Star Ratings measure the inherent safety of a road’s infrastructure – that is, the degree to which built-in safety features prevent crashes from occurring and reduce the severity of those crashes which do occur. Each road is assigned a rating out of five stars, which tells us how safe the road is.
Safe Road Investment Plans (SRIP)
Once the Star Rating is assessed, AusRAP can develop Safer Roads Investment Plans (SRIPs). These plans draw on more than 50 countermeasures to generate costed road upgrade proposals which can prevent tens of thousands of fatalities and serious injuries over a 20-year period. The plans use estimates of reductions in fatalities and serious injuries to quantify safety benefits.
Only countermeasures with a benefit cost ratio (BCR) greater than one are considered by the SRIP, indicating a positive economic return on investing in road improvements. Implementing these plans would reduce the proportion of 1 and 2-star sections of national highway and prevent casualties on Australian roads each year.
Simple measures to prevent run-off-road, head-on and intersection crashes can save lives and reduce injuries from crashes on our roads.
Latest star rating results
In 2014, RACV assessed 2,885 kilometres of Victoria’s national highway network classified from one star (least safe) to five stars (most safe), just two per cent of the Victorian rural highway network achieved the maximum five star rating, with 24 per cent rated at less than three stars.
RACV believes that all existing sections of the National Highway Network should be upgraded to achieve a minimum AusRAP safety rating of three stars. Newly constructed sections of highway should achieve a safety rating of no less than four stars.
RACV has called on the State and Federal Governments to make a commitment to upgrade 1 and 2-star sections of rural highway to a 3-star minimum AusRAP standard commencing with the Calder Hwy north of Bendigo, the Western Hwy west of Stawell, the Princes Hwy West west of Colac and the Princes Hwy East east of Sale.
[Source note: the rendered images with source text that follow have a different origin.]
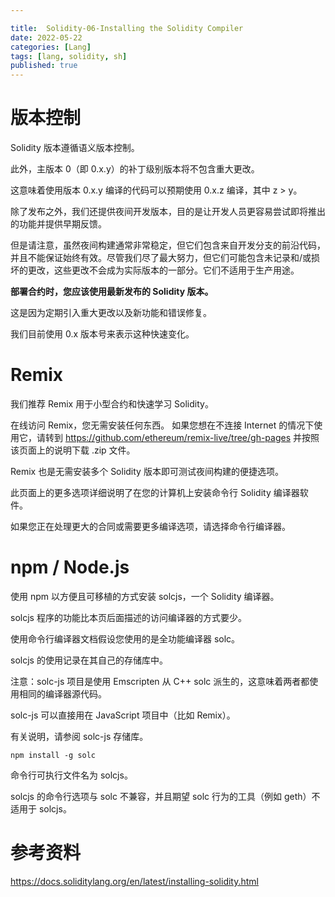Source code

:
 ```yaml
---

title:  Solidity-06-Installing the Solidity Compiler
date: 2022-05-22
categories: [Lang]
tags: [lang, solidity, sh]
published: true
---
```


# 版本控制

Solidity 版本遵循语义版本控制。

此外，主版本 0（即 0.x.y）的补丁级别版本将不包含重大更改。

这意味着使用版本 0.x.y 编译的代码可以预期使用 0.x.z 编译，其中 z > y。

除了发布之外，我们还提供夜间开发版本，目的是让开发人员更容易尝试即将推出的功能并提供早期反馈。

但是请注意，虽然夜间构建通常非常稳定，但它们包含来自开发分支的前沿代码，并且不能保证始终有效。尽管我们尽了最大努力，但它们可能包含未记录和/或损坏的更改，这些更改不会成为实际版本的一部分。它们不适用于生产用途。

**部署合约时，您应该使用最新发布的 Solidity 版本。**

这是因为定期引入重大更改以及新功能和错误修复。

我们目前使用 0.x 版本号来表示这种快速变化。

# Remix

我们推荐 Remix 用于小型合约和快速学习 Solidity。

在线访问 Remix，您无需安装任何东西。 如果您想在不连接 Internet 的情况下使用它，请转到 https://github.com/ethereum/remix-live/tree/gh-pages 并按照该页面上的说明下载 .zip 文件。 

Remix 也是无需安装多个 Solidity 版本即可测试夜间构建的便捷选项。

此页面上的更多选项详细说明了在您的计算机上安装命令行 Solidity 编译器软件。 

如果您正在处理更大的合同或需要更多编译选项，请选择命令行编译器。

# npm / Node.js

使用 npm 以方便且可移植的方式安装 solcjs，一个 Solidity 编译器。 

solcjs 程序的功能比本页后面描述的访问编译器的方式要少。 

使用命令行编译器文档假设您使用的是全功能编译器 solc。 

solcjs 的使用记录在其自己的存储库中。

注意：solc-js 项目是使用 Emscripten 从 C++ solc 派生的，这意味着两者都使用相同的编译器源代码。 

solc-js 可以直接用在 JavaScript 项目中（比如 Remix）。 

有关说明，请参阅 solc-js 存储库。

```
npm install -g solc
```

命令行可执行文件名为 solcjs。

solcjs 的命令行选项与 solc 不兼容，并且期望 solc 行为的工具（例如 geth）不适用于 solcjs。


# 参考资料

https://docs.soliditylang.org/en/latest/installing-solidity.html

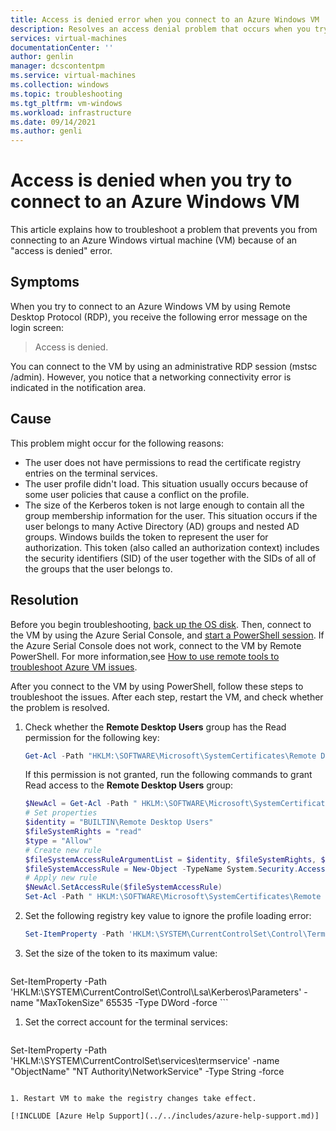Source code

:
 ```yaml
---
title: Access is denied error when you connect to an Azure Windows VM | Microsoft Docs
description: Resolves an access denial problem that occurs when you try to connect to an Azure Windows VM by using Remote Desktop.
services: virtual-machines
documentationCenter: ''
author: genlin
manager: dcscontentpm
ms.service: virtual-machines
ms.collection: windows
ms.topic: troubleshooting
ms.tgt_pltfrm: vm-windows
ms.workload: infrastructure
ms.date: 09/14/2021
ms.author: genli
---
```


# Access is denied when you try to connect to an Azure Windows VM

This article explains how to troubleshoot a problem that prevents you from connecting to an Azure Windows virtual machine (VM) because of an "access is denied" error.

## Symptoms

When you try to connect to an Azure Windows VM by using Remote Desktop Protocol (RDP), you receive the following error message on the login screen:

   >Access is denied.

You can connect to the VM by using an administrative RDP session (mstsc /admin). However, you notice that a networking connectivity error is indicated in the notification area.

## Cause

This problem might occur for the following reasons:

- The user does not have permissions to read the certificate registry entries on the terminal services.
- The user profile didn't load. This situation usually occurs because of some user policies that cause a conflict on the profile.
- The size of the Kerberos token is not large enough to contain all the group membership information for the user. This situation occurs if the user belongs to many Active Directory (AD) groups and nested AD groups. Windows builds the token to represent the user for authorization. This token (also called an authorization context) includes the security identifiers (SID) of the user together with the SIDs of all of the groups that the user belongs to.

## Resolution

Before you begin troubleshooting, [back up the OS disk](/azure/virtual-machines/windows/snapshot-copy-managed-disk). Then, connect to the VM by using the Azure Serial Console, and [start a PowerShell session]( serial-console-windows.md#use-serial-console). If the Azure Serial Console does not work, connect to the VM by Remote PowerShell. For more information,see [How to use remote tools to troubleshoot Azure VM issues](remote-tools-troubleshoot-azure-vm-issues.md).

After you connect to the VM by using PowerShell, follow these steps to troubleshoot the issues. After each step, restart the VM, and check whether the problem is resolved.

 1. Check whether the **Remote Desktop Users**  group has the Read permission for the following key:

    ```powershell
    Get-Acl -Path "HKLM:\SOFTWARE\Microsoft\SystemCertificates\Remote Desktop\Certificates" | Format-List 
    ```

    If this permission is not granted, run the following commands to grant Read access to the **Remote Desktop Users** group:

    ```powershell
    $NewAcl = Get-Acl -Path " HKLM:\SOFTWARE\Microsoft\SystemCertificates\Remote Desktop\Certificates"
    # Set properties
    $identity = "BUILTIN\Remote Desktop Users"
    $fileSystemRights = "read"
    $type = "Allow"
    # Create new rule
    $fileSystemAccessRuleArgumentList = $identity, $fileSystemRights, $type
    $fileSystemAccessRule = New-Object -TypeName System.Security.AccessControl.FileSystemAccessRule -ArgumentList $fileSystemAccessRuleArgumentList
    # Apply new rule
    $NewAcl.SetAccessRule($fileSystemAccessRule)
    Set-Acl -Path " HKLM:\SOFTWARE\Microsoft\SystemCertificates\Remote Desktop\Certificates " -AclObject $NewAcl
    ```

2. Set the following registry key value to ignore the profile loading error:

    ```powershell
    Set-ItemProperty -Path 'HKLM:\SYSTEM\CurrentControlSet\Control\Terminal Server' -name "IgnoreRegUserConfigErrors" 1 -Type DWord -force
    ```

 3. Set the size of the token to its maximum value:

     ```powershell
 Set-ItemProperty -Path 'HKLM:\SYSTEM\CurrentControlSet\Control\Lsa\Kerberos\Parameters' -name "MaxTokenSize" 65535 -Type DWord -force 
    ```

 1. Set the correct account for the terminal services:

    ```powershell
 Set-ItemProperty -Path 'HKLM:\SYSTEM\CurrentControlSet\services\termservice' -name "ObjectName" "NT Authority\NetworkService" -Type String -force
   ```

 1. Restart VM to make the registry changes take effect.

[!INCLUDE [Azure Help Support](../../includes/azure-help-support.md)]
RACV also calls on the State and Federal Governments to commit to funding the completion of duplications to at least a 4-star AusRAP standard commencing with the Western Highway from Ballarat to Stawell, including a bypass of Beaufort, the Princes Hwy West from Geelong to Colac, the Princes Hwy East from Traralgon to Sale, and construction of the Shepparton Bypass.
We have calculated that an investment of approximately $580 million would achieve the minimum three star standard on Victoria’s major highways saving at least 2,800 people from serious injury or death on these roads over the next 20 years.